Work task ->
Look through the listing below and report the lines that have the word "hlstr" in them.

Given records ->
______________________________
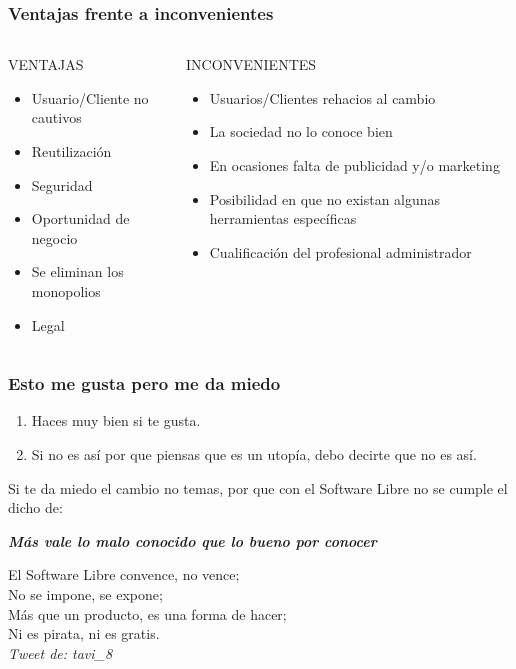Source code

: \documentclass{beamer}
\begin{document}
		\begin{frame}
			\frametitle{Ventajas frente a inconvenientes}
			\begin{columns}
				\begin{column}[l]{5cm}
					\begin{center}
						VENTAJAS
					\end{center}
					\begin{itemize}
						\item<2-> Usuario/Cliente no cautivos
						\item<3-> Reutilización
						\item<4-> Seguridad
						\item<5-> Oportunidad de negocio
						\item<6-> Se eliminan los monopolios
						\item<7-> Legal
					\end{itemize}
				\end{column}
				\begin{column}[r]{5cm}
					\begin{center}
						INCONVENIENTES
					\end{center}
					\begin{itemize}
						\item<2-> Usuarios/Clientes rehacios al cambio
						\item<3-> La sociedad no lo conoce bien
						\item<4-> En ocasiones falta de publicidad y/o marketing
						\item<5-> Posibilidad en que no existan algunas herramientas específicas
						\item<6-> Cualificación del profesional administrador
					\end{itemize}
				\end{column}
			\end{columns}
		\end{frame}
		\begin{frame}
			\frametitle{Esto me gusta pero me da miedo}
			\begin{enumerate}
				\item Haces muy bien si te gusta.
				\item Si no es así por que piensas que es un utopía, debo decirte que no es así.
			\end{enumerate}
			Si te da miedo el cambio no temas, por que con el Software Libre no se cumple el dicho de:\\
			\begin{center}
				\textbf{\emph{Más vale lo malo conocido que lo bueno por conocer}}
			\end{center}
			\pause
			El Software Libre convence, no vence;\\
			\pause
			No se impone, se expone;\\
			\pause
			Más que un producto, es una forma de hacer;\\
			\pause
			Ni es pirata, ni es gratis.\\
			\textit{Tweet de: \@ tavi\_8}
		\end{frame}
\end{document}
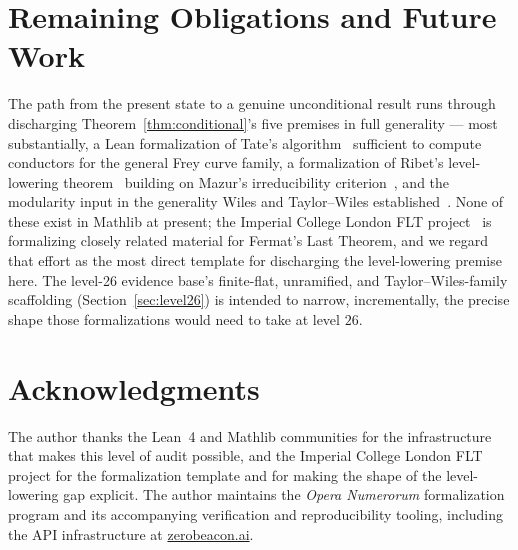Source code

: \documentclass{amsart}
\begin{document}
\section{Remaining Obligations and Future Work}

The path from the present state to a genuine unconditional result runs
through discharging Theorem~\ref{thm:conditional}'s five premises in full
generality — most substantially, a Lean formalization of Tate's
algorithm~\cite{tate1975} sufficient to compute conductors for the general
Frey curve family, a formalization of Ribet's level-lowering
theorem~\cite{ribet1990} building on Mazur's irreducibility
criterion~\cite{mazur1978}, and the modularity input in the generality
Wiles and Taylor--Wiles established~\cite{wiles1995,taylorwiles1995}. None
of these exist in Mathlib at present; the Imperial College London FLT
project~\cite{flt2024} is formalizing closely related material for
Fermat's Last Theorem, and we regard that effort as the most direct
template for discharging the level-lowering premise here. The
level-26 evidence base's finite-flat, unramified, and Taylor--Wiles-family
scaffolding (Section~\ref{sec:level26}) is intended to narrow, incrementally,
the precise shape those formalizations would need to take at level $26$.

\section*{Acknowledgments}
The author thanks the Lean~4 and Mathlib communities for the
infrastructure that makes this level of audit possible, and the Imperial
College London FLT project for the formalization template and for making
the shape of the level-lowering gap explicit. The author maintains the
\textit{Opera Numerorum} formalization program and its accompanying
verification and reproducibility tooling, including the API
infrastructure at \href{https://zerobeacon.ai}{zerobeacon.ai}.
\end{document}
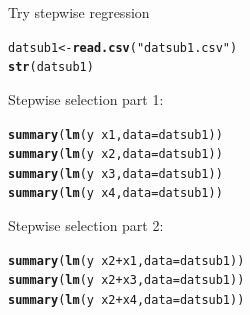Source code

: \documentclass[10pt]{beamer}\usepackage[]{graphicx}\usepackage[]{color}
\makeatletter
\newcommand{\hlstr}[1]{\textcolor[rgb]{0.192,0.494,0.8}{#1}}%
\newcommand{\hlopt}[1]{\textcolor[rgb]{0,0,0}{#1}}%
\newcommand{\hlstd}[1]{\textcolor[rgb]{0.345,0.345,0.345}{#1}}%
\newcommand{\hlkwb}[1]{\textcolor[rgb]{0.69,0.353,0.396}{#1}}%
\newcommand{\hlkwc}[1]{\textcolor[rgb]{0.333,0.667,0.333}{#1}}%
\newcommand{\hlkwd}[1]{\textcolor[rgb]{0.737,0.353,0.396}{\textbf{#1}}}%
\newenvironment{kframe}{%
 \def\at@end@of@kframe{}%
 \ifinner\ifhmode%
  \def\at@end@of@kframe{\end{minipage}}%
  \begin{minipage}{\columnwidth}%
 \fi\fi%
 \def\FrameCommand##1{\hskip\@totalleftmargin \hskip-\fboxsep
 \colorbox{shadecolor}{##1}\hskip-\fboxsep
     \hskip-\linewidth \hskip-\@totalleftmargin \hskip\columnwidth}%
 \MakeFramed {\advance\hsize-\width
   \@totalleftmargin\z@ \linewidth\hsize
   \@setminipage}}%
 {\par\unskip\endMakeFramed%
 \at@end@of@kframe}
\newenvironment{knitrout}{}{} %
\makeatother
\begin{document}
\begin{frame}[fragile]{Try stepwise regression}


\begin{knitrout}\small
{}\color{fgcolor}\begin{kframe}
\begin{alltt}
\hlstd{datsub1} \hlkwb{<-} \hlkwd{read.csv}\hlstd{(}\hlstr{"datsub1.csv"}\hlstd{)}
\hlkwd{str}\hlstd{(datsub1)}
\end{alltt}
\end{kframe}
\end{knitrout}

\pause 

Stepwise selection part 1:\vspace{-0.1cm}
\begin{knitrout}\small
{}\color{fgcolor}\begin{kframe}
\begin{alltt}
\hlkwd{summary}\hlstd{(}\hlkwd{lm}\hlstd{(y} \hlopt{~} \hlstd{x1,} \hlkwc{data} \hlstd{= datsub1))}
\hlkwd{summary}\hlstd{(}\hlkwd{lm}\hlstd{(y} \hlopt{~} \hlstd{x2,} \hlkwc{data} \hlstd{= datsub1))}
\hlkwd{summary}\hlstd{(}\hlkwd{lm}\hlstd{(y} \hlopt{~} \hlstd{x3,} \hlkwc{data} \hlstd{= datsub1))}
\hlkwd{summary}\hlstd{(}\hlkwd{lm}\hlstd{(y} \hlopt{~} \hlstd{x4,} \hlkwc{data} \hlstd{= datsub1))}
\end{alltt}
\end{kframe}
\end{knitrout}

\pause

Stepwise selection part 2:\vspace{-0.1cm}
\begin{knitrout}\small
{}\color{fgcolor}\begin{kframe}
\begin{alltt}
\hlkwd{summary}\hlstd{(}\hlkwd{lm}\hlstd{(y} \hlopt{~} \hlstd{x2} \hlopt{+} \hlstd{x1,} \hlkwc{data} \hlstd{= datsub1))}
\hlkwd{summary}\hlstd{(}\hlkwd{lm}\hlstd{(y} \hlopt{~} \hlstd{x2} \hlopt{+} \hlstd{x3,} \hlkwc{data} \hlstd{= datsub1))}
\hlkwd{summary}\hlstd{(}\hlkwd{lm}\hlstd{(y} \hlopt{~} \hlstd{x2} \hlopt{+} \hlstd{x4,} \hlkwc{data} \hlstd{= datsub1))}
\end{alltt}
\end{kframe}
\end{knitrout}


\end{frame}
\end{document}
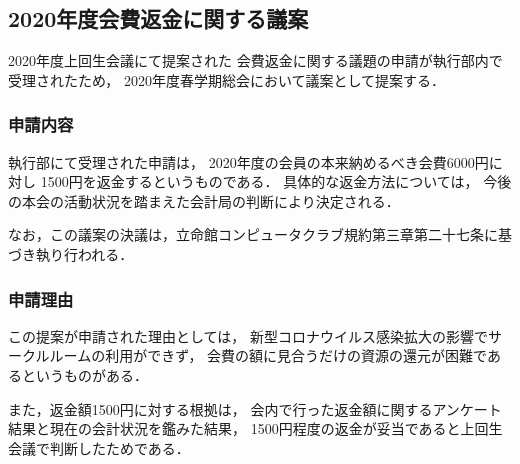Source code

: \subsection*{2020年度会費返金に関する議案}

2020年度上回生会議にて提案された
会費返金に関する議題の申請が執行部内で受理されたため，
2020年度春学期総会において議案として提案する．

\subsubsection*{申請内容}
執行部にて受理された申請は，
2020年度の会員の本来納めるべき会費6000円に対し
1500円を返金するというものである．
具体的な返金方法については，
今後の本会の活動状況を踏まえた会計局の判断により決定される．

なお，この議案の決議は，立命館コンピュータクラブ規約第三章第二十七条に基づき執り行われる．

\subsubsection*{申請理由}
この提案が申請された理由としては，
新型コロナウイルス感染拡大の影響でサークルルームの利用ができず，
会費の額に見合うだけの資源の還元が困難であるというものがある．

また，返金額1500円に対する根拠は，
会内で行った返金額に関するアンケート結果と現在の会計状況を鑑みた結果，
1500円程度の返金が妥当であると上回生会議で判断したためである．

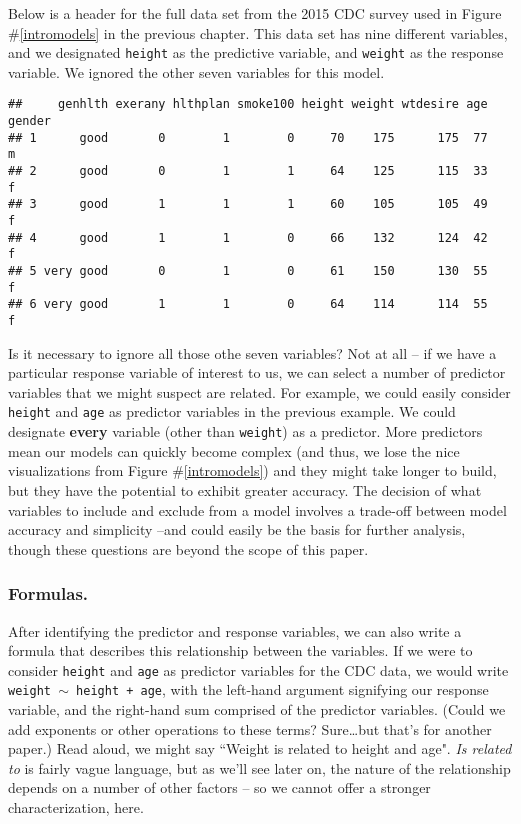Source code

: \documentclass[12pt]{article}\usepackage[]{graphicx}\usepackage[]{color}
\makeatletter
\newenvironment{kframe}{%
 \def\at@end@of@kframe{}%
 \ifinner\ifhmode%
  \def\at@end@of@kframe{\end{minipage}}%
  \begin{minipage}{\columnwidth}%
 \fi\fi%
 \def\FrameCommand##1{\hskip\@totalleftmargin \hskip-\fboxsep
 \colorbox{shadecolor}{##1}\hskip-\fboxsep
     \hskip-\linewidth \hskip-\@totalleftmargin \hskip\columnwidth}%
 \MakeFramed {\advance\hsize-\width
   \@totalleftmargin\z@ \linewidth\hsize
   \@setminipage}}%
 {\par\unskip\endMakeFramed%
 \at@end@of@kframe}
\newenvironment{knitrout}{}{} %
\makeatother
\begin{document}
Below is a header for the full data set from the 2015 CDC survey used in Figure \#\ref{intromodels} in the previous chapter.  This data set has nine different 
variables, and we designated \texttt{height} as the predictive variable, and \texttt{weight} as the response variable.  We ignored the other seven 
variables for this model.

\begin{knitrout}\scriptsize
{}\color{fgcolor}\begin{kframe}
\begin{verbatim}
##     genhlth exerany hlthplan smoke100 height weight wtdesire age gender
## 1      good       0        1        0     70    175      175  77      m
## 2      good       0        1        1     64    125      115  33      f
## 3      good       1        1        1     60    105      105  49      f
## 4      good       1        1        0     66    132      124  42      f
## 5 very good       0        1        0     61    150      130  55      f
## 6 very good       1        1        0     64    114      114  55      f
\end{verbatim}
\end{kframe}
\end{knitrout}

	Is it necessary to ignore all those othe seven variables? Not at all -- if we have a particular response variable of interest to us, we can select a number
of predictor variables that we might suspect are related.  For example, we could easily consider \texttt{height} and \texttt{age} as predictor variables in the previous example.  We could designate \textbf{every} variable (other than \texttt{weight}) as a predictor.  More predictors mean our models can quickly become complex (and thus, we lose the nice visualizations from Figure \#\ref{intromodels}) and they might take longer to build, but they have the potential
to exhibit greater accuracy.  The decision of what variables to include and exclude from a model involves a trade-off between model accuracy and simplicity --and could easily be the basis for further analysis, though these questions are beyond the scope of this paper.

	\subsubsection{Formulas.}
	After identifying the predictor and response variables, we can also write a formula that describes this relationship between the variables.
If we were to consider \texttt{height} and \texttt{age} as predictor variables for the CDC data, we would write \texttt{weight $\sim$ height + age}, with the left-hand argument signifying our response variable, and the right-hand sum comprised of the predictor variables.  (Could we add exponents or other operations to these terms?  Sure\dots but that's for another paper.)  Read aloud, we might say ``Weight is related to height and age". \textit{Is related to} is fairly vague language, but as we'll see later on, the nature of the relationship depends on a number of other factors -- so we cannot offer a stronger characterization, here.
\end{document}
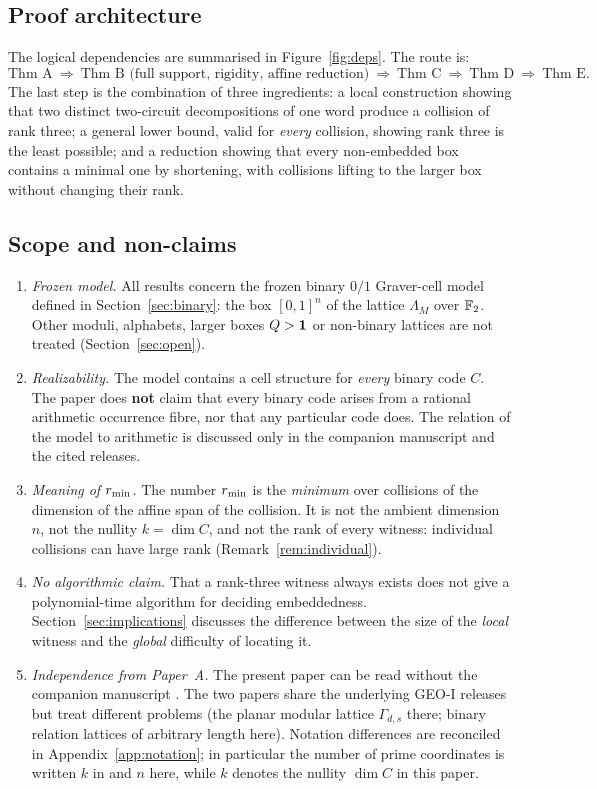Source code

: \subsection{Proof architecture}

The logical dependencies are summarised in Figure~\ref{fig:deps}. The route is:
\[
\text{Thm~A}\ \Rightarrow\ \text{Thm~B (full support, rigidity, affine reduction)}\ \Rightarrow\ \text{Thm~C}\ \Rightarrow\ \text{Thm~D}\ \Rightarrow\ \text{Thm~E}.
\]
The last step is the combination of three ingredients: a local construction showing that two distinct two-circuit decompositions of one word produce a collision of rank three; a general lower bound, valid for \emph{every} collision, showing rank three is the least possible; and a reduction showing that every non-embedded box contains a minimal one by shortening, with collisions lifting to the larger box without changing their rank.

\subsection{Scope and non-claims}\label{sec:intro-scope}

\begin{enumerate}
\item \emph{Frozen model.} All results concern the frozen binary $0/1$ Graver-cell model defined in Section~\ref{sec:binary}: the box $[0,1]^n$ of the lattice $\Lambda_M$ over $\F_2$. Other moduli, alphabets, larger boxes $Q>\one$ or non-binary lattices are not treated (Section~\ref{sec:open}).
\item \emph{Realizability.} The model contains a cell structure for \emph{every} binary code $C$. The paper does \textbf{not} claim that every binary code arises from a rational arithmetic occurrence fibre, nor that any particular code does. The relation of the model to arithmetic is discussed only in the companion manuscript \cite{PaperA} and the cited releases.
\item \emph{Meaning of $\rmin$.} The number $\rmin$ is the \emph{minimum} over collisions of the dimension of the affine span of the collision. It is not the ambient dimension $n$, not the nullity $k=\dim C$, and not the rank of every witness: individual collisions can have large rank (Remark~\ref{rem:individual}).
\item \emph{No algorithmic claim.} That a rank-three witness always exists does not give a polynomial-time algorithm for deciding embeddedness. Section~\ref{sec:implications} discusses the difference between the size of the \emph{local} witness and the \emph{global} difficulty of locating it.
\item \emph{Independence from Paper~A.} The present paper can be read without the companion manuscript \cite{PaperA}. The two papers share the underlying GEO-I releases but treat different problems (the planar modular lattice $\Gamma_{d,s}$ there; binary relation lattices of arbitrary length here). Notation differences are reconciled in Appendix~\ref{app:notation}; in particular the number of prime coordinates is written $k$ in \cite{PaperA} and $n$ here, while $k$ denotes the nullity $\dim C$ in this paper.
\end{enumerate}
______________________________
Reply ->
\newcommand{\hlstr}[1]{\textcolor[rgb]{0.192,0.494,0.8}{#1}}%
\hlstd{datsub1} \hlkwb{<-} \hlkwd{read.csv}\hlstd{(}\hlstr{"datsub1.csv"}\hlstd{)}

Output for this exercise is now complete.